We think there can be no question but that this finding supports the order of the commission and we think it equally clear that it, in turn, is supported by the findings as to evidentiary facts which precede it and by the evidence in the case.

Crown bottle caps are the closures for bottles used by the brewing and bottling industry. They consist of metal shells enclosing cork discs and have long been substantially identical in construction and dimension. The Crown Cork & Seal Company, one of the petitioners, manufactures approximately 50% of those produced in this country and the other petitioners approximately 35%. In 1925 the trade association was organized and most of the petitioners were members of it. One of the first things that it did was to bring about more complete standardization of product in that, by agreement of the manufacturers, the decoration of the caps was made uniform, so that those sold by all manufacturers were identically the same. Another matter discussed at an early meeting of the association was the technique of arriving at prices with a view of having uniformity throughout the industry in the schedules of deductions, additions and differentials from base prices. This was to be incorporated in a standard form of contract; and, while the standard form was never adopted, the evidence is that throughout the industry there is as much uniformity in the deductions, additions and differentials allowed from base prices as if it had been adopted. No form of contract of any sort is used, but sales are made informally by correspondence or oral negotiation; and it appears that no written contract is needed, in view of the uniformity that has been attained throughout the industry with respect to matters which a contract would ordinarily embrace within its terms.

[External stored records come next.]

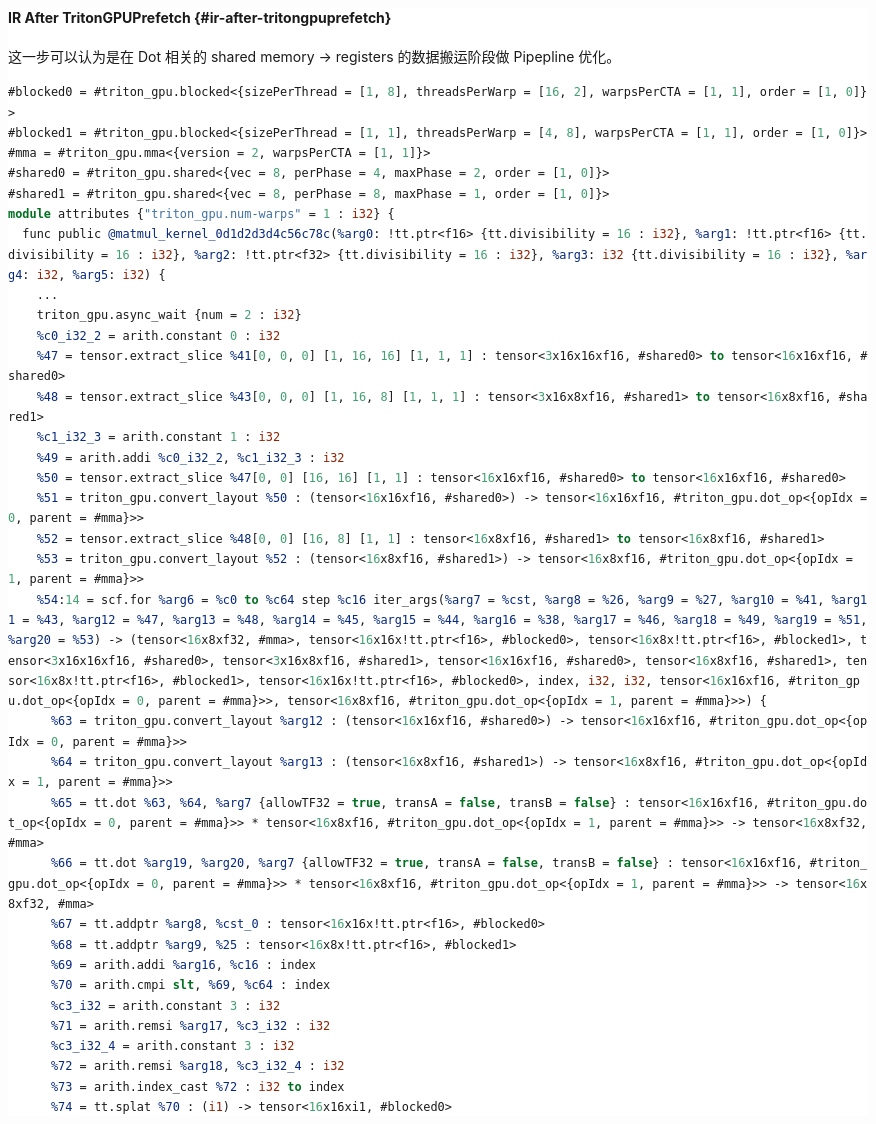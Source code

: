 
#### IR After TritonGPUPrefetch {#ir-after-tritongpuprefetch}

这一步可以认为是在 Dot 相关的 shared memory -&gt; registers 的数据搬运阶段做 Pipepline 优化。

```llvm { hl_lines=["16","18","20","21","47","49"] }
#blocked0 = #triton_gpu.blocked<{sizePerThread = [1, 8], threadsPerWarp = [16, 2], warpsPerCTA = [1, 1], order = [1, 0]}>
#blocked1 = #triton_gpu.blocked<{sizePerThread = [1, 1], threadsPerWarp = [4, 8], warpsPerCTA = [1, 1], order = [1, 0]}>
#mma = #triton_gpu.mma<{version = 2, warpsPerCTA = [1, 1]}>
#shared0 = #triton_gpu.shared<{vec = 8, perPhase = 4, maxPhase = 2, order = [1, 0]}>
#shared1 = #triton_gpu.shared<{vec = 8, perPhase = 8, maxPhase = 1, order = [1, 0]}>
module attributes {"triton_gpu.num-warps" = 1 : i32} {
  func public @matmul_kernel_0d1d2d3d4c56c78c(%arg0: !tt.ptr<f16> {tt.divisibility = 16 : i32}, %arg1: !tt.ptr<f16> {tt.divisibility = 16 : i32}, %arg2: !tt.ptr<f32> {tt.divisibility = 16 : i32}, %arg3: i32 {tt.divisibility = 16 : i32}, %arg4: i32, %arg5: i32) {
    ...
    triton_gpu.async_wait {num = 2 : i32}
    %c0_i32_2 = arith.constant 0 : i32
    %47 = tensor.extract_slice %41[0, 0, 0] [1, 16, 16] [1, 1, 1] : tensor<3x16x16xf16, #shared0> to tensor<16x16xf16, #shared0>
    %48 = tensor.extract_slice %43[0, 0, 0] [1, 16, 8] [1, 1, 1] : tensor<3x16x8xf16, #shared1> to tensor<16x8xf16, #shared1>
    %c1_i32_3 = arith.constant 1 : i32
    %49 = arith.addi %c0_i32_2, %c1_i32_3 : i32
    %50 = tensor.extract_slice %47[0, 0] [16, 16] [1, 1] : tensor<16x16xf16, #shared0> to tensor<16x16xf16, #shared0>
    %51 = triton_gpu.convert_layout %50 : (tensor<16x16xf16, #shared0>) -> tensor<16x16xf16, #triton_gpu.dot_op<{opIdx = 0, parent = #mma}>>
    %52 = tensor.extract_slice %48[0, 0] [16, 8] [1, 1] : tensor<16x8xf16, #shared1> to tensor<16x8xf16, #shared1>
    %53 = triton_gpu.convert_layout %52 : (tensor<16x8xf16, #shared1>) -> tensor<16x8xf16, #triton_gpu.dot_op<{opIdx = 1, parent = #mma}>>
    %54:14 = scf.for %arg6 = %c0 to %c64 step %c16 iter_args(%arg7 = %cst, %arg8 = %26, %arg9 = %27, %arg10 = %41, %arg11 = %43, %arg12 = %47, %arg13 = %48, %arg14 = %45, %arg15 = %44, %arg16 = %38, %arg17 = %46, %arg18 = %49, %arg19 = %51, %arg20 = %53) -> (tensor<16x8xf32, #mma>, tensor<16x16x!tt.ptr<f16>, #blocked0>, tensor<16x8x!tt.ptr<f16>, #blocked1>, tensor<3x16x16xf16, #shared0>, tensor<3x16x8xf16, #shared1>, tensor<16x16xf16, #shared0>, tensor<16x8xf16, #shared1>, tensor<16x8x!tt.ptr<f16>, #blocked1>, tensor<16x16x!tt.ptr<f16>, #blocked0>, index, i32, i32, tensor<16x16xf16, #triton_gpu.dot_op<{opIdx = 0, parent = #mma}>>, tensor<16x8xf16, #triton_gpu.dot_op<{opIdx = 1, parent = #mma}>>) {
      %63 = triton_gpu.convert_layout %arg12 : (tensor<16x16xf16, #shared0>) -> tensor<16x16xf16, #triton_gpu.dot_op<{opIdx = 0, parent = #mma}>>
      %64 = triton_gpu.convert_layout %arg13 : (tensor<16x8xf16, #shared1>) -> tensor<16x8xf16, #triton_gpu.dot_op<{opIdx = 1, parent = #mma}>>
      %65 = tt.dot %63, %64, %arg7 {allowTF32 = true, transA = false, transB = false} : tensor<16x16xf16, #triton_gpu.dot_op<{opIdx = 0, parent = #mma}>> * tensor<16x8xf16, #triton_gpu.dot_op<{opIdx = 1, parent = #mma}>> -> tensor<16x8xf32, #mma>
      %66 = tt.dot %arg19, %arg20, %arg7 {allowTF32 = true, transA = false, transB = false} : tensor<16x16xf16, #triton_gpu.dot_op<{opIdx = 0, parent = #mma}>> * tensor<16x8xf16, #triton_gpu.dot_op<{opIdx = 1, parent = #mma}>> -> tensor<16x8xf32, #mma>
      %67 = tt.addptr %arg8, %cst_0 : tensor<16x16x!tt.ptr<f16>, #blocked0>
      %68 = tt.addptr %arg9, %25 : tensor<16x8x!tt.ptr<f16>, #blocked1>
      %69 = arith.addi %arg16, %c16 : index
      %70 = arith.cmpi slt, %69, %c64 : index
      %c3_i32 = arith.constant 3 : i32
      %71 = arith.remsi %arg17, %c3_i32 : i32
      %c3_i32_4 = arith.constant 3 : i32
      %72 = arith.remsi %arg18, %c3_i32_4 : i32
      %73 = arith.index_cast %72 : i32 to index
      %74 = tt.splat %70 : (i1) -> tensor<16x16xi1, #blocked0>
```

There is no proof of any express agreement to charge uniform base prices; but the evidence shows that since 1938 the prices of all the manufacturing petitioners have been the same. Prior to 1938, there were but few changes, the same price, with minor variations, was charged by all, and, when changes in prices were made, they were made by all at about the same time. In 1933 Crown Cork & Seal granted licenses under patents which it held to most of the other manufacturing petitioners; and in connection with these licenses they agreed not to sell at a less price than that which Crown Cork & Seal established. It is significant that, in connection with these licenses, Crown Cork & Seal furnished a list of its prices to the licenses, who were under agreement not to sell for less. In the case of petitioner Gutman, where mutual licensing followed the adjustment of patent litigation, there was an exchange of prices, although neither party used the patents of the other. Not until 1941, shortly before the institution of the proceeding before the commission, was this furnishing of prices discontinued. Its continuance over so long a period of time furnishes adequate explanation of the uniformity of prices...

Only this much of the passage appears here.